Work task:
Check each line below for the word "three", and copy those that have it.

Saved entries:
= = =
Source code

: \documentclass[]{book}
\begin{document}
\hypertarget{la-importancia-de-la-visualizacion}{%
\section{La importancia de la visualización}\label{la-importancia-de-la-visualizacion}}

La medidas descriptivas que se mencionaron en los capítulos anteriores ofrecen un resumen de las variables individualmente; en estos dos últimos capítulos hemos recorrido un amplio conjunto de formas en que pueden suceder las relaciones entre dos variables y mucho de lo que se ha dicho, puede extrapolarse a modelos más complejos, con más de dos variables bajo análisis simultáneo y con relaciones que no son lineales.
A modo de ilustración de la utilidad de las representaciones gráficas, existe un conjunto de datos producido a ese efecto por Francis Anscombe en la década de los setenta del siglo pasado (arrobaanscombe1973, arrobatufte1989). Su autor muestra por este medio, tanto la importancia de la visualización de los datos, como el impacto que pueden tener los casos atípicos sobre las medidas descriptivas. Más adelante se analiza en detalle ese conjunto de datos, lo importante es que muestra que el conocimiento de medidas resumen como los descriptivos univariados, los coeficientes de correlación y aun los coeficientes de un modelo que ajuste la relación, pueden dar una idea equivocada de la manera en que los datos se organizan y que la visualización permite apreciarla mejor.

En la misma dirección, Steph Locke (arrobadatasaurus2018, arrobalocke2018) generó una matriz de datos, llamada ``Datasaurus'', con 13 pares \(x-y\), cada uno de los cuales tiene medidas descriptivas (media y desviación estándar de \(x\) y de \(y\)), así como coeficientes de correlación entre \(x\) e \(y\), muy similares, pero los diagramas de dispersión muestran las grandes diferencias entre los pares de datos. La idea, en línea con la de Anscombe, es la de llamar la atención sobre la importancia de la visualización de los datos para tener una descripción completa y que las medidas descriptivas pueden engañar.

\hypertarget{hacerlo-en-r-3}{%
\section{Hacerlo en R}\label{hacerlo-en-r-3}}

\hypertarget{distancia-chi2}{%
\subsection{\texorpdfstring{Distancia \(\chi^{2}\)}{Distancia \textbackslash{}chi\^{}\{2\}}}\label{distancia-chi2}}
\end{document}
= = =
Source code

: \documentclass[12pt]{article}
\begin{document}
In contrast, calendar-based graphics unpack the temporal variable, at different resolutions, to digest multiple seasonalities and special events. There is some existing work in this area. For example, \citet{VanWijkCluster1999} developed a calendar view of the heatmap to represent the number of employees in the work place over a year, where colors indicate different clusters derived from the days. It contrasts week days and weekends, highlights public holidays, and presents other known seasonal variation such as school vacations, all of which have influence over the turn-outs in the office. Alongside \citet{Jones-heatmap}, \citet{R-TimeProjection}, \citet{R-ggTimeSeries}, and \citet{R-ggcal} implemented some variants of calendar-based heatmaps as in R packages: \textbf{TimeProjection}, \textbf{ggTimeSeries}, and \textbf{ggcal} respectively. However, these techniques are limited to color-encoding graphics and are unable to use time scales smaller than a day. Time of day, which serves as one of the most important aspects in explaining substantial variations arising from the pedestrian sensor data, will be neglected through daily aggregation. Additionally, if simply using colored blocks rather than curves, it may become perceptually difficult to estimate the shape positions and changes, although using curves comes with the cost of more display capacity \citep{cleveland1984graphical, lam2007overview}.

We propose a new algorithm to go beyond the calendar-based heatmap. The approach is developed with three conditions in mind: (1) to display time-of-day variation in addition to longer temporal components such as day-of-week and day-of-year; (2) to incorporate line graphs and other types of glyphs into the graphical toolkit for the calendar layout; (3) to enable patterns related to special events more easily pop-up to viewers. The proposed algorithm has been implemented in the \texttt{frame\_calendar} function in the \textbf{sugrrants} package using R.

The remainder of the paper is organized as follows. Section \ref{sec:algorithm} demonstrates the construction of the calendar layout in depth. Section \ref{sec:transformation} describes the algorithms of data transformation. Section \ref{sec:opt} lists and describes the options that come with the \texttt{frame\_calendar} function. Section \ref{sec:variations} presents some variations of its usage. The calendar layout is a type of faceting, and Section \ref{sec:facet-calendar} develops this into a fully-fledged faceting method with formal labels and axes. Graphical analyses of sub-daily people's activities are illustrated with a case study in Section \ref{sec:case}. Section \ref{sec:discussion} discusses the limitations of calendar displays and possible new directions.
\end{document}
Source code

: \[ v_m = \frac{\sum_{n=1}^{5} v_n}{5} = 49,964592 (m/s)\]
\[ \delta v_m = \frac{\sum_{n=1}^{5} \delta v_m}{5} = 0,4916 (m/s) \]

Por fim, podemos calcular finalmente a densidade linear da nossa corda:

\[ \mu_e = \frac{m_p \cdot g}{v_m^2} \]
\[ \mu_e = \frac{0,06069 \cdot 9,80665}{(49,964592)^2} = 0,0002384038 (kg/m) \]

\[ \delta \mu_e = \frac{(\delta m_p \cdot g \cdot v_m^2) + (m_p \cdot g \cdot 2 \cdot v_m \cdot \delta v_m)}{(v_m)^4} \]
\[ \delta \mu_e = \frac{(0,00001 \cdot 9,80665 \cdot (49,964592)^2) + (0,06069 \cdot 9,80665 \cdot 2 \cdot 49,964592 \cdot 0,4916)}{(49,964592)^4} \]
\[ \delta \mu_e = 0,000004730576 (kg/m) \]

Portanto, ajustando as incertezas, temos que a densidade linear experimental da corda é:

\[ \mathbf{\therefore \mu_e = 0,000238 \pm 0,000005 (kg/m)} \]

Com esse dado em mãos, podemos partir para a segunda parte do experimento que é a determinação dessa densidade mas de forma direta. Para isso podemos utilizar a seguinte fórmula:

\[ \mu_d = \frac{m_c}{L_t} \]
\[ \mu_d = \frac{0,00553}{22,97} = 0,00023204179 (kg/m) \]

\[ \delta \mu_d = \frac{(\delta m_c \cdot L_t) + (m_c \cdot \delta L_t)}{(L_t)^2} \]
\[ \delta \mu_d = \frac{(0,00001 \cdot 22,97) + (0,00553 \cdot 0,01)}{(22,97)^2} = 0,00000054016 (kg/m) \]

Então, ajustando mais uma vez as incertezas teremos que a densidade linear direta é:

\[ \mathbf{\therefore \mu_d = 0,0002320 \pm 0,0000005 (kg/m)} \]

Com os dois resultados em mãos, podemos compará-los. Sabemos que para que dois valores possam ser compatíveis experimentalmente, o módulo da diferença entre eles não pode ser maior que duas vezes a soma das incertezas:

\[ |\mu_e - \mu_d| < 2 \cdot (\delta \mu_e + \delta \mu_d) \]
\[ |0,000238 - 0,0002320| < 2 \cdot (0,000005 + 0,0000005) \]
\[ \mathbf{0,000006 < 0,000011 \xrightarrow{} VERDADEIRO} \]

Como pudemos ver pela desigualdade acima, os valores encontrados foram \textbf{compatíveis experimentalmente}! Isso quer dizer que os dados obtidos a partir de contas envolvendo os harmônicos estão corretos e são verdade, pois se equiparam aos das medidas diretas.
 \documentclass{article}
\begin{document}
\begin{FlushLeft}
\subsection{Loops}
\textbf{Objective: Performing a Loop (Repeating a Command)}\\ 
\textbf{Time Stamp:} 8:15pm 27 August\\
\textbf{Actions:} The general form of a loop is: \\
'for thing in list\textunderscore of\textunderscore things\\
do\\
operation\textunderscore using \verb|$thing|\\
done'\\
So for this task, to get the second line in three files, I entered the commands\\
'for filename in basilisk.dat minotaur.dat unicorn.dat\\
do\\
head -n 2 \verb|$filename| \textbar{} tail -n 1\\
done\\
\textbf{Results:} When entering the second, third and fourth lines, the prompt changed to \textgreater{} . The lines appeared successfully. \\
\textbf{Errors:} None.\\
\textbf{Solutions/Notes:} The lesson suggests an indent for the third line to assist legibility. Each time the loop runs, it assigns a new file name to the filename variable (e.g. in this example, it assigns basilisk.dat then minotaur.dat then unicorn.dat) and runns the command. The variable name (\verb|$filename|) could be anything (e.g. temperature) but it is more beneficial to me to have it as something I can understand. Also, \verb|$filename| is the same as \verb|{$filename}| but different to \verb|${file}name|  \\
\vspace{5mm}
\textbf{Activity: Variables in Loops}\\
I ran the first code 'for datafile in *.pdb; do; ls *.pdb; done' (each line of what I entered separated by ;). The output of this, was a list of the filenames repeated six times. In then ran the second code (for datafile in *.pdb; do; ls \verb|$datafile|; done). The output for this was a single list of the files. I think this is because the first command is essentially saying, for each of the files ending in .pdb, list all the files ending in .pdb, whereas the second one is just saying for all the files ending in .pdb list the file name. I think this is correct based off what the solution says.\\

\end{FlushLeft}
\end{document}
= = =
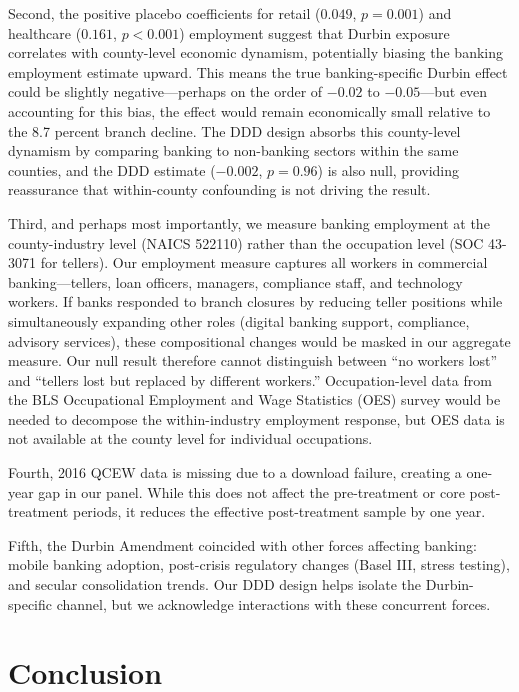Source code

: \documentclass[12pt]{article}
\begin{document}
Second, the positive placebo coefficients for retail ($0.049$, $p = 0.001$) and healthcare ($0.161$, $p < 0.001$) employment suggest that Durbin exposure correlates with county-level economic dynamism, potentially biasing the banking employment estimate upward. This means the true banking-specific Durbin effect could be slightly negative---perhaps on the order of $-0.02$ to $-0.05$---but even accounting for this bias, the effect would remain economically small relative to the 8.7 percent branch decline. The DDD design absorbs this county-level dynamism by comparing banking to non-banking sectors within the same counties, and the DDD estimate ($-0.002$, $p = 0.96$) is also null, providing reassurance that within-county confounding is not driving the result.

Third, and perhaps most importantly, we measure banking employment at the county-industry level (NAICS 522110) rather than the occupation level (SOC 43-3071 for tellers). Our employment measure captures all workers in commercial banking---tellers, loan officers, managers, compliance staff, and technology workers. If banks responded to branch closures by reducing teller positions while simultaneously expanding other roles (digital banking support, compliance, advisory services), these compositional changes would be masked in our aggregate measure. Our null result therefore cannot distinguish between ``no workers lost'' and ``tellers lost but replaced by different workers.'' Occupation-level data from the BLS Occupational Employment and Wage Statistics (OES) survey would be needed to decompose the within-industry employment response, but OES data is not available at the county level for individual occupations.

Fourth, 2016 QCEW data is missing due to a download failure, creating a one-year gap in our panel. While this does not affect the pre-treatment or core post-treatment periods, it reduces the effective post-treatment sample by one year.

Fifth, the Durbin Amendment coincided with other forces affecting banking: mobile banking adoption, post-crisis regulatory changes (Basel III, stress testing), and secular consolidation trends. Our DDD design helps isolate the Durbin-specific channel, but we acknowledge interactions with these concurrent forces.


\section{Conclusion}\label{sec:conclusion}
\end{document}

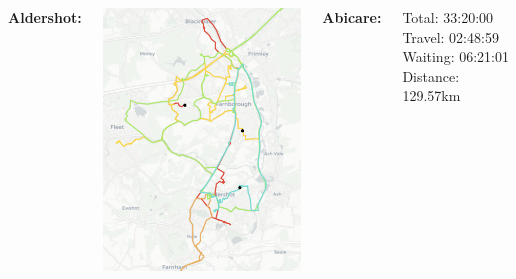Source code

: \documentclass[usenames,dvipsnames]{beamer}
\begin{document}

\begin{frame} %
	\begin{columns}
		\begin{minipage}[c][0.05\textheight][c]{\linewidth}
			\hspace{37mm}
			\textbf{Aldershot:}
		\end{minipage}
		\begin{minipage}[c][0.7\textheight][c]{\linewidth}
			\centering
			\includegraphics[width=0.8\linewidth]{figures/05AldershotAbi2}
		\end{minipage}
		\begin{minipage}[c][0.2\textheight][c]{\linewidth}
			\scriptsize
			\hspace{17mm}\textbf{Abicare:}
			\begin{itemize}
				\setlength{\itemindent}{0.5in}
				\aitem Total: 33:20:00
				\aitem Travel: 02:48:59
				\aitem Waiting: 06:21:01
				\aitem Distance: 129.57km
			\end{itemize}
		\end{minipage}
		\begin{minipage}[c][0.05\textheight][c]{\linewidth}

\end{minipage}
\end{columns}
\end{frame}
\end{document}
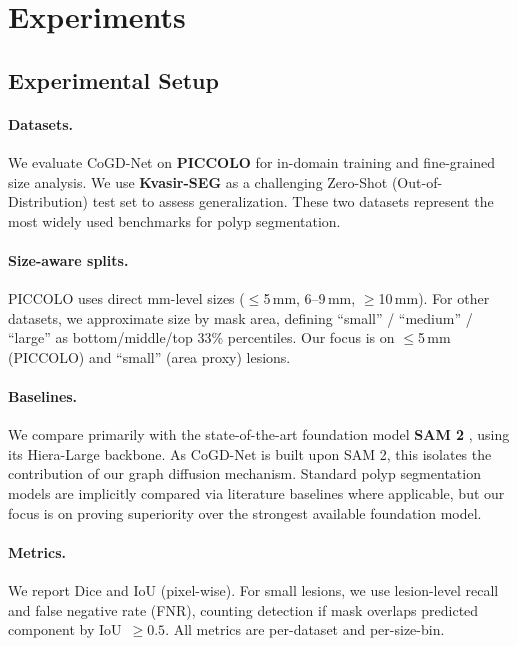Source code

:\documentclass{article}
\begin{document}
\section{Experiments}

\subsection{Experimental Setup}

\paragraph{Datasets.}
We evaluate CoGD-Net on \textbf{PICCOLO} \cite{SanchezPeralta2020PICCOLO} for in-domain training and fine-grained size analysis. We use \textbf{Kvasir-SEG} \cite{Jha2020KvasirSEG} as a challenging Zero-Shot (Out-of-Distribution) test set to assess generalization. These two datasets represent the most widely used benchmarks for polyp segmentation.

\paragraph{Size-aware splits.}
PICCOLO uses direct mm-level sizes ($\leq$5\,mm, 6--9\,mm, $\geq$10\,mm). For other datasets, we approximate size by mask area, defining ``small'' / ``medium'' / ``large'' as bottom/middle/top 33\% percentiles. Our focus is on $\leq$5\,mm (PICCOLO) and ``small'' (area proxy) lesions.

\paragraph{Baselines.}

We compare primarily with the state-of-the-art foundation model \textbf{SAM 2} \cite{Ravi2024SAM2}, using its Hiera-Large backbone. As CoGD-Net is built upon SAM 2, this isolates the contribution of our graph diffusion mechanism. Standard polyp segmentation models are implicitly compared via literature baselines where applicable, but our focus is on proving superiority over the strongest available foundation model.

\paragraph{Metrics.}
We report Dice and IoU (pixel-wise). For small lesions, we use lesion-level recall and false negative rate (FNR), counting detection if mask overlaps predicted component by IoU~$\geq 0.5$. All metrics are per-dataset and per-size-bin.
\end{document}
= = =
Worked solution:
We propose a new algorithm to go beyond the calendar-based heatmap. The approach is developed with three conditions in mind: (1) to display time-of-day variation in addition to longer temporal components such as day-of-week and day-of-year; (2) to incorporate line graphs and other types of glyphs into the graphical toolkit for the calendar layout; (3) to enable patterns related to special events more easily pop-up to viewers. The proposed algorithm has been implemented in the \texttt{frame\_calendar} function in the \textbf{sugrrants} package using R.
So for this task, to get the second line in three files, I entered the commands\\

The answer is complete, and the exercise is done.